As I get back onto the blogging horse I have to remember to include weekly posts of gratefulness. I’m going through my personal metamorphosis and I am reconnecting with gratefulness. Today I am grateful for Grace.
Lord, Lord, Lord there are so many times in my life when things have could have been the absolute worse and they were not. That does not mean that I have not had troubles, stress, or tribulation in my life. I’ve definitely had my share. What I’m focusing on today is that my life is filled with grace.
The past few years have been particularly difficult. Much of the time I was in a low energy or depressive state. I try my best to manage multiple tasks but at some point all of my efforts seem to go to hell.I honestly feel like I’m being tested most times. Sometimes I feel like my life is 1 episode of how much can you take? I could have hit my Breaking Point multiple times but honestly I didn’t. I didn’t, at least to the point of irreparable damage.
As I write this I can think of countless incidents where I felt like giving up altogether because the pressure was too great. They are so many demands on my time that I honestly can’t accomplish it all at once. I’m failing. at that moment I realize that I was not practicing my faith to the fullest and I was not being grateful for every single moment. that makes the difference you know, gratefulness. Gratefulness is like a smooth drink, it really takes the edge off of life.

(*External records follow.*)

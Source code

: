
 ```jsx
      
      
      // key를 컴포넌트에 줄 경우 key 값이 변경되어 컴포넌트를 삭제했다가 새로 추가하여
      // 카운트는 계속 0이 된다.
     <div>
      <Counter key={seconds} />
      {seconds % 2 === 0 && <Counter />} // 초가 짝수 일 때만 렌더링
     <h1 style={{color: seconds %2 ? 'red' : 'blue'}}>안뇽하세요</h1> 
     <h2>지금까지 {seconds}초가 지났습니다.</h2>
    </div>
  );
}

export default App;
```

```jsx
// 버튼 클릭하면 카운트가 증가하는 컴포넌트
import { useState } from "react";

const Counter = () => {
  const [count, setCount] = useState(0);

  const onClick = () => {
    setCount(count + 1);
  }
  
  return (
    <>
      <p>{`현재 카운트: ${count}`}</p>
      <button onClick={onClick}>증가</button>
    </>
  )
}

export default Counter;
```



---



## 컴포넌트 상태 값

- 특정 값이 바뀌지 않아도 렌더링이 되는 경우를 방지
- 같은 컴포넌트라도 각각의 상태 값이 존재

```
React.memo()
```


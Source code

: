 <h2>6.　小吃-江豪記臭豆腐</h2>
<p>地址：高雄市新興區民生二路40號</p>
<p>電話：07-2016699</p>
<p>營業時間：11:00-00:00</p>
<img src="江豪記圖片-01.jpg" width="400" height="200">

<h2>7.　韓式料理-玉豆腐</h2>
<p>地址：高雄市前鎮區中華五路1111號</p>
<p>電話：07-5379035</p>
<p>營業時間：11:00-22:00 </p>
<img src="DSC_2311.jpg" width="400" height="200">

So, here I am, flaws and all. I am grateful for every bump, every bruise, every trial and every tribulation. I’m growing and that’s a beautiful thing. I am reconnecting my faith and returning to a routine of prayer and meditation. Whatever is on the horizon for my blogging journey, my acting journey or my life journey in general as long as I keep gratefulness in my heart I will always be okay in the end.